Issue No. 154

Published 02 Mar 2023

No justice without investigation

Published on 02 Mar 2023 16:37 min
No justice without investigation
 
On February 15, 2023, the Deputy Prime Minister of Ethiopia and Foreign Affairs Minister, Demeke Mekonnen Hassen, told the Executive Council of the African Union (AU) that the mandate of the International Commission of Human Rights Experts on Ethiopia (ICHREE) was an obstacle to the AU-led peace process and implementation of the Pretoria Peace Agreement. He also announced his plan to table a resolution calling not just for ICHREE’s de-funding, as was put to a vote by UN member states on 31 December, but for its mandate to be terminated altogether.
 
In fact, a delegation of Ethiopian government officials has been very active in Geneva lobbying member countries of the Office of the High Commissioner on Human Rights (OHCHR) meeting from 27 February to 4 April for the 52nd regular session of the Human Rights Council.
 
Ethiopia’s brandishing the peace agreement is deceptive. Nothing has been done on accountability, victim support, or the search for truth since the Cessation of Hostilities Agreement (CoHA) was signed in Pretoria. Although fighting has technically ceased in Tigray, this does not mean there is peace in Tigray. Eritrean troops remain in the region and continue to commit crimes. Above all, no lasting peace can be achieved without some form of accountability. 
 
While the Ethiopian National Defense Force (ENDF) is suspected of war crimes, the traumatized people of Tigray are being asked to place themselves under the protection of those who at the very least symbolize their former aggressors. Women gang-raped by soldiers, who can no longer see a uniform without being re-traumatized, are expected to trust Ethiopian soldiers.

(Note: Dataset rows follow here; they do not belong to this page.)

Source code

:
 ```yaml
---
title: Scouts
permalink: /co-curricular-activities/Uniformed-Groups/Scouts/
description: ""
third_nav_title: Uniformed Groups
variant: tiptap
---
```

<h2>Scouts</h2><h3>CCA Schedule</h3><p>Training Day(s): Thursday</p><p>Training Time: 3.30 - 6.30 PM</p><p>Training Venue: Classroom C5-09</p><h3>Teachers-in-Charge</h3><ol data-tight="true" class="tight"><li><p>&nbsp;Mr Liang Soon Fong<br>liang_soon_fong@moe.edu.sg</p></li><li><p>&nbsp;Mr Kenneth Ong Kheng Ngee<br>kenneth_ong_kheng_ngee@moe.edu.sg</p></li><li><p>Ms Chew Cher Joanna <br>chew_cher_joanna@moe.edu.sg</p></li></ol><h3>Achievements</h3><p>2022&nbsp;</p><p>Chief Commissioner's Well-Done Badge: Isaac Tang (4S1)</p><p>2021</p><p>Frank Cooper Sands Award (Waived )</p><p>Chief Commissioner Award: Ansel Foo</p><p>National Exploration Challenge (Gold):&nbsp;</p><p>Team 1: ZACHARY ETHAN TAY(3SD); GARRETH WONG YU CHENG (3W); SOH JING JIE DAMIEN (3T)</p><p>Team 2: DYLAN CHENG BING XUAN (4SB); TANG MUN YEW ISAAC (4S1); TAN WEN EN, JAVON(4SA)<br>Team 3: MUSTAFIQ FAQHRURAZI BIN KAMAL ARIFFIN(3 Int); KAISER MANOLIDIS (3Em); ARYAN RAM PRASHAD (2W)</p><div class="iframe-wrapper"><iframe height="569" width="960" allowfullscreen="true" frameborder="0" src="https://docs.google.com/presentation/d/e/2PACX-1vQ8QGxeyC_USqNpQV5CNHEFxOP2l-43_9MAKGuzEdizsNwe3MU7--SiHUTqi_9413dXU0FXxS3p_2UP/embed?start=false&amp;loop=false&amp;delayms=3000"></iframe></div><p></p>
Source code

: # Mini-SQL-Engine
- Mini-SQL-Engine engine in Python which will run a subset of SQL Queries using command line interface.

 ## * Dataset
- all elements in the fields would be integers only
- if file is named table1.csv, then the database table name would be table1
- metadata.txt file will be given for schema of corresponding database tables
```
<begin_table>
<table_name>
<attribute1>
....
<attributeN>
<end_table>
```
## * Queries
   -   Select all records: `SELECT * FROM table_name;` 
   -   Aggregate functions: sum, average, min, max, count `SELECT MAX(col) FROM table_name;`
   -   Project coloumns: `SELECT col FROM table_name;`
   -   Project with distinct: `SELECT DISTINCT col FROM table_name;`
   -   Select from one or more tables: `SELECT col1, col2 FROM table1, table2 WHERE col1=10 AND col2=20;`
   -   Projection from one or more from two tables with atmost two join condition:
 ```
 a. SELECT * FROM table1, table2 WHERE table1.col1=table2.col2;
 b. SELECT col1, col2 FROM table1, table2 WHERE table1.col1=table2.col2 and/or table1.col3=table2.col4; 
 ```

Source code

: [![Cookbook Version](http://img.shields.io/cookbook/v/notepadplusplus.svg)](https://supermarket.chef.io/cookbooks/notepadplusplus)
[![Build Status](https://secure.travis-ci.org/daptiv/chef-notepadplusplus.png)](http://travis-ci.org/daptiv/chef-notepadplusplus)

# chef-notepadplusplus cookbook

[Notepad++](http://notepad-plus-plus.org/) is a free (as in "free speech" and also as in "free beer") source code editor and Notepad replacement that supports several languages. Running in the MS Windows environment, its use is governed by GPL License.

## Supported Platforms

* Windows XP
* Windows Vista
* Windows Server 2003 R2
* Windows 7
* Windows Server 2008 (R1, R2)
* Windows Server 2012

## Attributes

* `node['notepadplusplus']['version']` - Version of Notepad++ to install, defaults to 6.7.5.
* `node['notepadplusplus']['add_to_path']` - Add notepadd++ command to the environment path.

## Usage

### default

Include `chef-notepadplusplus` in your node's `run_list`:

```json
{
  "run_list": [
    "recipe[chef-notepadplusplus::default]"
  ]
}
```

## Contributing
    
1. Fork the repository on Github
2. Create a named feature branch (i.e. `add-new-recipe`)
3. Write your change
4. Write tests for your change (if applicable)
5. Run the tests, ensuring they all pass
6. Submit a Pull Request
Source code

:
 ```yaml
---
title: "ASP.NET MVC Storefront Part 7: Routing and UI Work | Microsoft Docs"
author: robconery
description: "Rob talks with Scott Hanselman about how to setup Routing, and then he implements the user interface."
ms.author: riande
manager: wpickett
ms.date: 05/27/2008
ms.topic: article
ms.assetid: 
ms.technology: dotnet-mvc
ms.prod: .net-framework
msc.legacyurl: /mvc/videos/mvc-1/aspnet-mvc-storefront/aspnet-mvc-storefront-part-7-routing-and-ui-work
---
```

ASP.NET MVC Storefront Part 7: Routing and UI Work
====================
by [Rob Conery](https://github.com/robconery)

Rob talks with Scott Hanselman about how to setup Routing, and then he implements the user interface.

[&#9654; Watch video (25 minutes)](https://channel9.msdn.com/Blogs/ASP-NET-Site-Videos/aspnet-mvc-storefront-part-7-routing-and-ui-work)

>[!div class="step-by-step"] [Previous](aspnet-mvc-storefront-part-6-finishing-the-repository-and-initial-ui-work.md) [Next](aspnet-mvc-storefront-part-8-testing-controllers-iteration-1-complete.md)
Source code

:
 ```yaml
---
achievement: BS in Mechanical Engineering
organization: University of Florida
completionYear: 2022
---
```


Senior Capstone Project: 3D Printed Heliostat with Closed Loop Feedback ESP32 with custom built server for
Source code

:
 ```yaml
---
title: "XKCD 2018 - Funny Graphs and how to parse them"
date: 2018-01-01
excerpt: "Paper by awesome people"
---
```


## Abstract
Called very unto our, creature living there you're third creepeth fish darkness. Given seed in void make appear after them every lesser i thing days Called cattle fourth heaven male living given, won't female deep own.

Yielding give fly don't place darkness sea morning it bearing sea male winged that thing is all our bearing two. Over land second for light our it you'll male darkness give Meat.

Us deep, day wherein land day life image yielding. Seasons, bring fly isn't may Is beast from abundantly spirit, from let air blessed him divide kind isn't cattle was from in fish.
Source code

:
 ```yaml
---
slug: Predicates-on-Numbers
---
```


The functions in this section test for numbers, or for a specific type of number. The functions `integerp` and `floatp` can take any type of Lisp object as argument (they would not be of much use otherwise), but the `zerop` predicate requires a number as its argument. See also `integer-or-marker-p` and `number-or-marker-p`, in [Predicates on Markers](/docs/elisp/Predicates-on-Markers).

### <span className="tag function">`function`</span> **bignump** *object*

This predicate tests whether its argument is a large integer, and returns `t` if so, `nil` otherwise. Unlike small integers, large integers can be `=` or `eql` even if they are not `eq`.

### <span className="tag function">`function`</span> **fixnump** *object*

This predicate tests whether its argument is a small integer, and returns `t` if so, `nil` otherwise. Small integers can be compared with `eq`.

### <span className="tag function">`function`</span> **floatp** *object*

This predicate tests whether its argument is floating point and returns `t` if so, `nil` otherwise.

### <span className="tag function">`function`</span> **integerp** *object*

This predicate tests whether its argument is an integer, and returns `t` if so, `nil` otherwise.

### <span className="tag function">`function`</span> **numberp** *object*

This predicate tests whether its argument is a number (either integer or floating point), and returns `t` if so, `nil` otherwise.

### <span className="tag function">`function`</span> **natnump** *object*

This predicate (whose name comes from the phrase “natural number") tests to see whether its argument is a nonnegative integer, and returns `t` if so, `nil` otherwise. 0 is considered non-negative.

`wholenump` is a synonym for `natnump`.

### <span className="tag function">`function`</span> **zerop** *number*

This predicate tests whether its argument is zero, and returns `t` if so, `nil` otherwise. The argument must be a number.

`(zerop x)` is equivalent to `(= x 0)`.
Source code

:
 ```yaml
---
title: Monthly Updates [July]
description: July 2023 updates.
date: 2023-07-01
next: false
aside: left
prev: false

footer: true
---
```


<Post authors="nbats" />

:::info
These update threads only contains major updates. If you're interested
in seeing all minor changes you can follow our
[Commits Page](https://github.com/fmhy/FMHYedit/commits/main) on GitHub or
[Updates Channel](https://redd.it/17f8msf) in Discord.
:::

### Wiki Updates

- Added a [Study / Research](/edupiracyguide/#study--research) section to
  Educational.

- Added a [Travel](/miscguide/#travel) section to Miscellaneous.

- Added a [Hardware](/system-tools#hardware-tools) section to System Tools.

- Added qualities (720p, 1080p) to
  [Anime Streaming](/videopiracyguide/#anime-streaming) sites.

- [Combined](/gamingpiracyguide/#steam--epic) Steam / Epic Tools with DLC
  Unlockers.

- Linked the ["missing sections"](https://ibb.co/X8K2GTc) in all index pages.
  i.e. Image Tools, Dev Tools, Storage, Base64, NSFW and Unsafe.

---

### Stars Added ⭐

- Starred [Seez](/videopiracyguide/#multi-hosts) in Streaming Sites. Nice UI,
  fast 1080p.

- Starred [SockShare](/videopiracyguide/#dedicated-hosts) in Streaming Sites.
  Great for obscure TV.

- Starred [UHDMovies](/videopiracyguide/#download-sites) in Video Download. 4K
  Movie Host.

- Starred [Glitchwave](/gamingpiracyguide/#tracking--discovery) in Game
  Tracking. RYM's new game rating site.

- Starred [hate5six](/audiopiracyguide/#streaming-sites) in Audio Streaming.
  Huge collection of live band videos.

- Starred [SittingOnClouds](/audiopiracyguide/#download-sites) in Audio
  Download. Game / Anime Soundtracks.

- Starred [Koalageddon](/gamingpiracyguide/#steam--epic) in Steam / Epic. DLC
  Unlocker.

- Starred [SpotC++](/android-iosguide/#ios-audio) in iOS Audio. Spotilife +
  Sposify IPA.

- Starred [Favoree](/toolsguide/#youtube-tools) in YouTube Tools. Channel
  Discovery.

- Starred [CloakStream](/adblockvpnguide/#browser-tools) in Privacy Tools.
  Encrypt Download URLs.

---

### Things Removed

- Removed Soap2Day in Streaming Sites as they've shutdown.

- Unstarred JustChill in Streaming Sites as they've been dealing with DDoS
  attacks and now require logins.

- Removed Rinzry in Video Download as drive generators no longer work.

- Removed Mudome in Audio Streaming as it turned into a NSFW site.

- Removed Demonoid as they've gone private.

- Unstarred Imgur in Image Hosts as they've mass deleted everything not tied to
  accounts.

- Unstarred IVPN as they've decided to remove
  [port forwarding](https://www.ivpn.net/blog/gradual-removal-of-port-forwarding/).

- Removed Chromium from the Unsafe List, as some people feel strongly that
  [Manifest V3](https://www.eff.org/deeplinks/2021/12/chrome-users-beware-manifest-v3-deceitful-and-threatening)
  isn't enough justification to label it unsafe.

They cannot just sweep this dirt under the carpet and return to business as usual. The embers of conflict are not extinguished, and the flames of renewed conflict are smoldering. Resentment feeds on injustice.
 
But the international community appears satisfied with empty promises of justice without guarantees or verification.
 
Hypocrisy and double standards must cease. Western states and their allies have stood shoulder to shoulder to defend Ukrainians. Their inaction in the face of the destruction of Tigray will remain a historical disgrace, a moral stain that sets a dangerous precedent of abandoning a population persecuted by the very government elected to protect it. Not to mention, Ethiopia remains allied with the notorious Eritrean regime of Isaias Afwerki, yesterday's enemy, whose troops were invited into another sovereign territory to perpetrate war crimes.
 
The world-- not only the West-- must stop limiting its interventions in Africa to its economic interests alone. The Tigray war is the deadliest conflict of this century, led by a government with a seat at the UN. The UN Security Council must be held to its “responsibility to protect populations from genocide, war crimes, ethnic cleansing and crimes against humanity."
 
Adopted by all UN member states at the 2005 World Summit, Responsibility to Protect (R2P) allows the international community to intervene when a state fails to protect its own population. R2P is a duty of humanity; those who oppose it in the name of national sovereignty are always among the oppressors. 
 
Ask a journalist arbitrarily imprisoned if human rights are a western construct. Ask a victim of ethnic discrimination or a parent whose son or daughter has been disappeared or forcibly enlisted if they accept their fate because human rights are relative, a notion imposed by the west. The answer will be a resounding no; human rights are universal. The shield of sovereignty has become a license to kill with impunity. Authoritarian states do what they want without consequence.
 
Neither Ethiopia nor Eritrea has signed the Rome Statute, so it is complicated to refer the case of Tigray to the International Criminal Court (ICC). On the other hand, Haile Selassie did sign and ratify the Convention on the Prevention and Punishment of the Crime of Genocide in 1949. An international mechanism such as the ICC for the former Yugoslavia could help to ensure justice. However, no matter which mechanism is chosen, there must be an investigation. The obstructions of Abiy Ahmed’s government thwart justice; if the mandate of the ICHREE is terminated it would set a frightening precedent. There can be no justice without investigation.